§ **INPUT**

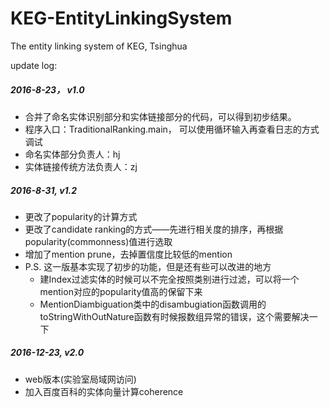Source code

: ﻿# KEG-EntityLinkingSystem
The entity linking system of KEG, Tsinghua

update log:
##### 2016-8-23， v1.0
- 合并了命名实体识别部分和实体链接部分的代码，可以得到初步结果。
- 程序入口：TraditionalRanking.main， 可以使用循环输入再查看日志的方式调试
- 命名实体部分负责人：hj
- 实体链接传统方法负责人：zj

##### 2016-8-31, v1.2
- 更改了popularity的计算方式
- 更改了candidate ranking的方式——先进行相关度的排序，再根据popularity(commonness)值进行选取
- 增加了mention prune，去掉置信度比较低的mention
- P.S. 这一版基本实现了初步的功能，但是还有些可以改进的地方
	- 建Index过滤实体的时候可以不完全按照类别进行过滤，可以将一个mention对应的popularity值高的保留下来
	- MentionDiambiguation类中的disambugiation函数调用的toStringWithOutNature函数有时候报数组异常的错误，这个需要解决一下
	
##### 2016-12-23, v2.0
- web版本(实验室局域网访问)
- 加入百度百科的实体向量计算coherence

§ **TASK DIRECTIONS**
Repeat the data word for word. Skip the pictures.

§ **WRITTEN REPLY**
Source code

: ﻿# KEG-EntityLinkingSystem
The entity linking system of KEG, Tsinghua

update log:
##### 2016-8-23， v1.0
- 合并了命名实体识别部分和实体链接部分的代码，可以得到初步结果。
- 程序入口：TraditionalRanking.main， 可以使用循环输入再查看日志的方式调试
- 命名实体部分负责人：hj
- 实体链接传统方法负责人：zj

##### 2016-8-31, v1.2
- 更改了popularity的计算方式
- 更改了candidate ranking的方式——先进行相关度的排序，再根据popularity(commonness)值进行选取
- 增加了mention prune，去掉置信度比较低的mention
- P.S. 这一版基本实现了初步的功能，但是还有些可以改进的地方
	- 建Index过滤实体的时候可以不完全按照类别进行过滤，可以将一个mention对应的popularity值高的保留下来
	- MentionDiambiguation类中的disambugiation函数调用的toStringWithOutNature函数有时候报数组异常的错误，这个需要解决一下
	
##### 2016-12-23, v2.0
- web版本(实验室局域网访问)
- 加入百度百科的实体向量计算coherence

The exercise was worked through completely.